El director de este centro, Jorge del Mármol, dijo a El País que la lectura rápida, el desarrollo de la memoria y la concentración son herramientas eficaces para el estudio y por eso más del 90% de sus 700 alumnos son estudiantes universitarios o de bachillerato. "Casi todo el mundo lee mal, y la comprensión no pasa del 30% y no sólo en Uruguay, sino a nivel internacional", dijo del Mármol.

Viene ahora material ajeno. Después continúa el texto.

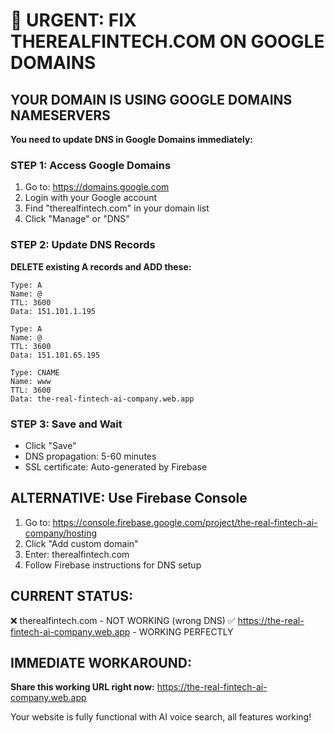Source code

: # 🚨 URGENT: FIX THEREALFINTECH.COM ON GOOGLE DOMAINS

## YOUR DOMAIN IS USING GOOGLE DOMAINS NAMESERVERS

**You need to update DNS in Google Domains immediately:**

### STEP 1: Access Google Domains
1. Go to: https://domains.google.com
2. Login with your Google account
3. Find "therealfintech.com" in your domain list
4. Click "Manage" or "DNS"

### STEP 2: Update DNS Records
**DELETE existing A records and ADD these:**

```
Type: A
Name: @
TTL: 3600
Data: 151.101.1.195

Type: A
Name: @
TTL: 3600  
Data: 151.101.65.195

Type: CNAME
Name: www
TTL: 3600
Data: the-real-fintech-ai-company.web.app
```

### STEP 3: Save and Wait
- Click "Save"
- DNS propagation: 5-60 minutes
- SSL certificate: Auto-generated by Firebase

## ALTERNATIVE: Use Firebase Console
1. Go to: https://console.firebase.google.com/project/the-real-fintech-ai-company/hosting
2. Click "Add custom domain"
3. Enter: therealfintech.com
4. Follow Firebase instructions for DNS setup

## CURRENT STATUS:
❌ therealfintech.com - NOT WORKING (wrong DNS)
✅ https://the-real-fintech-ai-company.web.app - WORKING PERFECTLY

## IMMEDIATE WORKAROUND:
**Share this working URL right now:**
https://the-real-fintech-ai-company.web.app

Your website is fully functional with AI voice search, all features working!
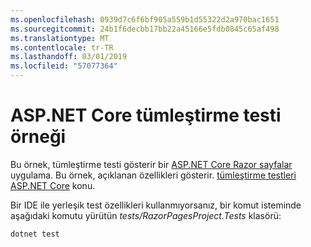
 ```yaml
---
ms.openlocfilehash: 0939d7c6f6bf905a559b1d55322d2a970bac1651
ms.sourcegitcommit: 24b1f6decbb17bb22a45166e5fdb0845c65af498
ms.translationtype: MT
ms.contentlocale: tr-TR
ms.lasthandoff: 03/01/2019
ms.locfileid: "57077364"
---
```

# <a name="aspnet-core-integration-testing-sample"></a>ASP.NET Core tümleştirme testi örneği

Bu örnek, tümleştirme testi gösterir bir [ASP.NET Core Razor sayfalar](https://docs.microsoft.com/aspnet/core/mvc/razor-pages) uygulama. Bu örnek, açıklanan özellikleri gösterir. [tümleştirme testleri ASP.NET Core](https://docs.microsoft.com/aspnet/core/test/integration-tests) konu.

Bir IDE ile yerleşik test özellikleri kullanmıyorsanız, bir komut isteminde aşağıdaki komutu yürütün *tests/RazorPagesProject.Tests* klasörü:

```console
dotnet test
```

En su opinión, la educación en Uruguay está centrada en contenidos y "por desinterés y falta de conciencia" no se atienden los procedimientos de aprendizaje.
A José García, de 19 años, le va mejor este año, en 2º de Medicina, que el año pasado. Desde que sigue el curso —que exige una hora de práctica diaria aparte de las clases— dice que le va mejor que a sus compañeros.
Para la docente Marta Botta "la lectura rápida no es lo más importante". Habría que empezar por la lectura. "Los estudiantes se expresan muy mal y no están acostumbrados a estudiar en libros", afirmó.